Kazakh, Korean companies to cooperate in nuclear power projects

29 June 2022

Korea Hydro & Nuclear Power (KHNP) has signed a Memorandum of Understanding (MoU) with Kazakhstan Nuclear Power Plants (KNPP) - a branch of the government's Samruk-Kazyna National Welfare Fund - to cooperate on the introduction of nuclear power in Kazakhstan.

The signing of the MoU between KHNP and KNPP (Image: KHNP)

The MoU was signed in Seoul on 28 June during a visit of a Kazakh delegation led by Vice Minister of Energy Zhandos Nurmaganbetov and representatives of the South Korean Ministry of Trade, Industry and Energy, as well as KHNP. Their trip included a tour of units 5 and 6 of the Shin Kori plant, which are currently under construction.

Through the MoU, the two companies have agreed to cooperate in areas such as the development of new nuclear power plants, the application of nuclear technology, human resource training and public acceptance.

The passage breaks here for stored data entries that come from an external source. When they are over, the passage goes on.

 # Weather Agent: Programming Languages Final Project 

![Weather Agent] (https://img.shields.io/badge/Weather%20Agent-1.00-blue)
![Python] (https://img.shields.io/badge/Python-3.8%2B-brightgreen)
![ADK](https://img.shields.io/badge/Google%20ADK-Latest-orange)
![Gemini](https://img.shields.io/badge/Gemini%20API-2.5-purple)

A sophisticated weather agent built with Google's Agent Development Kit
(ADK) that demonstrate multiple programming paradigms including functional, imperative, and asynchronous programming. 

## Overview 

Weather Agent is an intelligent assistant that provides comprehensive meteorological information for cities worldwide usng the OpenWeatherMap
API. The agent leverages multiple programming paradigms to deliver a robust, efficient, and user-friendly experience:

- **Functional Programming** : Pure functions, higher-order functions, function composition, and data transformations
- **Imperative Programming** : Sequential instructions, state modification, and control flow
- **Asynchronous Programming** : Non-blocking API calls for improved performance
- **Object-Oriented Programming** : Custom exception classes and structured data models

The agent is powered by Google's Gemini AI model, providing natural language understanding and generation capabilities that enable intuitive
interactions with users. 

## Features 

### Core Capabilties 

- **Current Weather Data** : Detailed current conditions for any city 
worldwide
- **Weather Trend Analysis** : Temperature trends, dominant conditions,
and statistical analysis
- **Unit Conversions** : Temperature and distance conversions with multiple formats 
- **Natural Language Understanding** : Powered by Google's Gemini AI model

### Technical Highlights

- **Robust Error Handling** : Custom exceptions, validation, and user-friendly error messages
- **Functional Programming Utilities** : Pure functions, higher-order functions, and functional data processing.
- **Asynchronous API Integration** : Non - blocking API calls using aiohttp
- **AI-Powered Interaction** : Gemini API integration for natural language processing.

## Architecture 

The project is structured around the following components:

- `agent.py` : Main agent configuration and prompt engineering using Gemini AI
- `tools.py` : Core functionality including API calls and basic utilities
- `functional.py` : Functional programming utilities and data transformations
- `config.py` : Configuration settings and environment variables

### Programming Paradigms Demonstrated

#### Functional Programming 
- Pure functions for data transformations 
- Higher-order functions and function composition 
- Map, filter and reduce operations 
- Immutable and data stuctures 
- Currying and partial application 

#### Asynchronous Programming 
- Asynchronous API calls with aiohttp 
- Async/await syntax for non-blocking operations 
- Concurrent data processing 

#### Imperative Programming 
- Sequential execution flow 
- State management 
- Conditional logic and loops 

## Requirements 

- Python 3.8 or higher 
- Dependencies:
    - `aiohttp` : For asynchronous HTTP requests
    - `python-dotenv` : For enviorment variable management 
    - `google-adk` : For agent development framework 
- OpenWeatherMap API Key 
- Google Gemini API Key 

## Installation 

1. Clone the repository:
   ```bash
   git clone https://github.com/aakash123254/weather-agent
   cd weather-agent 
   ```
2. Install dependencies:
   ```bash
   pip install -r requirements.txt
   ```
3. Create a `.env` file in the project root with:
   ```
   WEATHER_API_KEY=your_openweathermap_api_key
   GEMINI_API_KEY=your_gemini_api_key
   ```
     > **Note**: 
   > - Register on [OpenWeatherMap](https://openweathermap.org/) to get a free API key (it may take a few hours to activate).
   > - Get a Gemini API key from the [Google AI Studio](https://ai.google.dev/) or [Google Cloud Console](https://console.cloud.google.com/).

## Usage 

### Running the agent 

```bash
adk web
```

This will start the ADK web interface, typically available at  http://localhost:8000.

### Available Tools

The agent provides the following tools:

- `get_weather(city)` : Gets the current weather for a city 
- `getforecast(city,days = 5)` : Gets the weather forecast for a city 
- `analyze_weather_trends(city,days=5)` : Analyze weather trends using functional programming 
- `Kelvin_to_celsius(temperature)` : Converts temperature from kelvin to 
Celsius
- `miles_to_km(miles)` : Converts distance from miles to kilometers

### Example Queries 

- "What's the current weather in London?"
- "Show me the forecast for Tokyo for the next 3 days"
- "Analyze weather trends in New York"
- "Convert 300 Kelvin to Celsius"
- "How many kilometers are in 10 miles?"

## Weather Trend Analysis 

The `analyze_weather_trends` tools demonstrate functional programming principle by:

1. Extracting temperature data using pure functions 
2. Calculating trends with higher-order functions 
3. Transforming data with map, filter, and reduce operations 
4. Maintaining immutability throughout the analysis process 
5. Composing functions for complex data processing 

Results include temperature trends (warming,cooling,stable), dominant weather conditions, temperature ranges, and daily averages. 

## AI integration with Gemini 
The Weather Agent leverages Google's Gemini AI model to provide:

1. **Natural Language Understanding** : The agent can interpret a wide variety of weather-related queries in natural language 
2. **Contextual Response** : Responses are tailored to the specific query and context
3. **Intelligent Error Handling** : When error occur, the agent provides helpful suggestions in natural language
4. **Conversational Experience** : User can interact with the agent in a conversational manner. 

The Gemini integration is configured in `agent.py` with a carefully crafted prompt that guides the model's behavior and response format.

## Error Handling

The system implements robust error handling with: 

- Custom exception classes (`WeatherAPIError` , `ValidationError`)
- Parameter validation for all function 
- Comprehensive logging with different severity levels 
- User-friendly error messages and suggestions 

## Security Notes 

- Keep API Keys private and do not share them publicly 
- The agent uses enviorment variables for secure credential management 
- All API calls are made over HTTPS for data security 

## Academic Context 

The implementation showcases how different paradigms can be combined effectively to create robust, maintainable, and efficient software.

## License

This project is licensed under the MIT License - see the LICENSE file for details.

"The signing of this Memorandum will strengthen the strategic partnership between Kazakhstan and South Korea in the field of nuclear energy development," Kazakhstan's energy ministry said.

KNHP noted that it submitted a proposal to Kazakhstan in 2019 for the construction of two 1000 MWe or 1400 MWe nuclear power plants. Since then, the company said it has "maintained a continuous cooperative relationship".

In September last year, Kazakh president Kassym-Jomart Tokayev announced as part of a national address that Samruk-Kazya would begin exploring the use of nuclear energy. He said it would "explore the possibility of developing safe and environmentally friendly nuclear energy in Kazakhstan" and that it would be done "as rationally as possible, without speculation and emotions".

In December, KNPP signed a Memorandum of Cooperation with small modular reactor (SMR) developer NuScale to investigate the deployment of SMRs in Kazakhstan. NuScale said the agreement will see the companies share technical expertise as they "examine the value NuScale's small modular reactor technology could bring to the country." The US company will support KNPP to evaluate its technology, "including nuclear power plant engineering, construction, commissioning, operation and maintenance, and project-specific studies and design work." In 2019, NuScale submitted a 'technical and price offer' to KNPP.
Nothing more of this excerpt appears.